Task to carry out: Take the line that contains "Model Report" as the first and the last line of the material as the final one; set down exactly the lines in that span.

▽

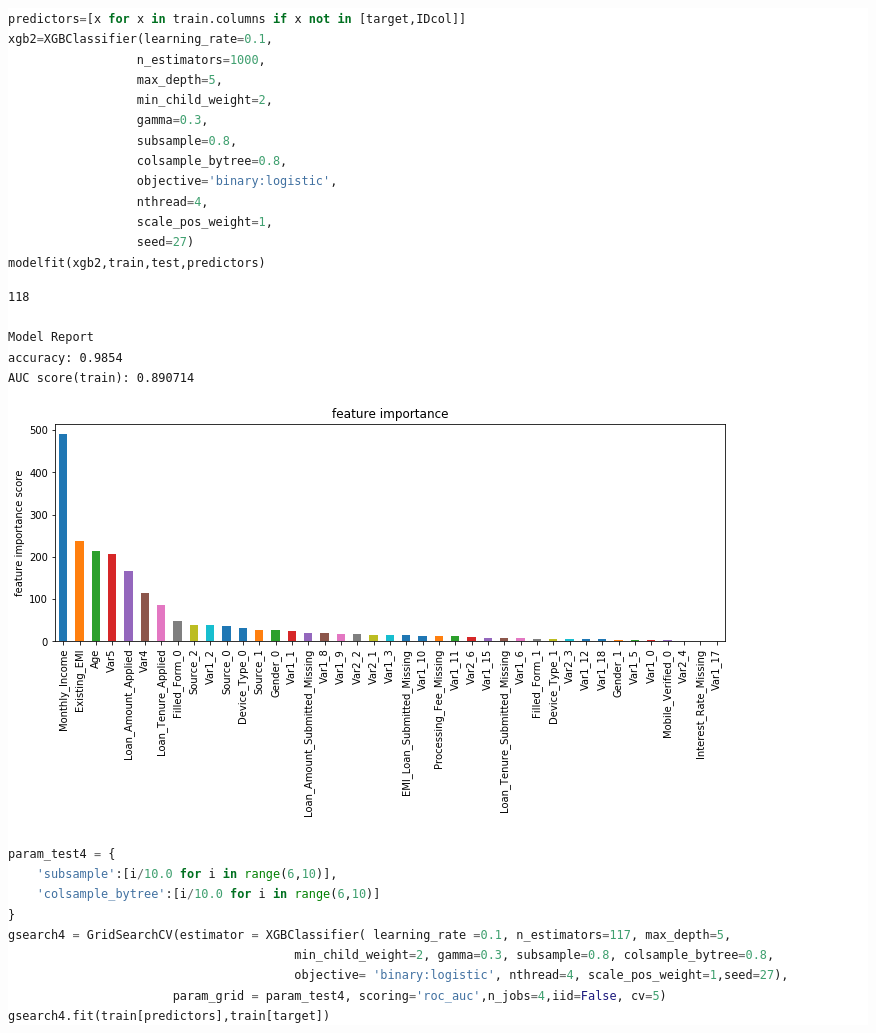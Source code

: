 


```python
predictors=[x for x in train.columns if x not in [target,IDcol]]
xgb2=XGBClassifier(learning_rate=0.1,
                  n_estimators=1000,
                  max_depth=5,
                  min_child_weight=2,
                  gamma=0.3,
                  subsample=0.8,
                  colsample_bytree=0.8,
                  objective='binary:logistic',
                  nthread=4,
                  scale_pos_weight=1,
                  seed=27)
modelfit(xgb2,train,test,predictors)
```

    118
    
    Model Report
    accuracy: 0.9854
    AUC score(train): 0.890714
    


![png](output_66_1.png)



```python
param_test4 = {
    'subsample':[i/10.0 for i in range(6,10)],
    'colsample_bytree':[i/10.0 for i in range(6,10)]
}
gsearch4 = GridSearchCV(estimator = XGBClassifier( learning_rate =0.1, n_estimators=117, max_depth=5,
                                        min_child_weight=2, gamma=0.3, subsample=0.8, colsample_bytree=0.8,
                                        objective= 'binary:logistic', nthread=4, scale_pos_weight=1,seed=27), 
                       param_grid = param_test4, scoring='roc_auc',n_jobs=4,iid=False, cv=5)
gsearch4.fit(train[predictors],train[target])
```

△

Solution for this problem:
    Model Report
    accuracy: 0.9854
    AUC score(train): 0.890714
    


![png](output_66_1.png)



```python
param_test4 = {
    'subsample':[i/10.0 for i in range(6,10)],
    'colsample_bytree':[i/10.0 for i in range(6,10)]
}
gsearch4 = GridSearchCV(estimator = XGBClassifier( learning_rate =0.1, n_estimators=117, max_depth=5,
                                        min_child_weight=2, gamma=0.3, subsample=0.8, colsample_bytree=0.8,
                                        objective= 'binary:logistic', nthread=4, scale_pos_weight=1,seed=27), 
                       param_grid = param_test4, scoring='roc_auc',n_jobs=4,iid=False, cv=5)
gsearch4.fit(train[predictors],train[target])
```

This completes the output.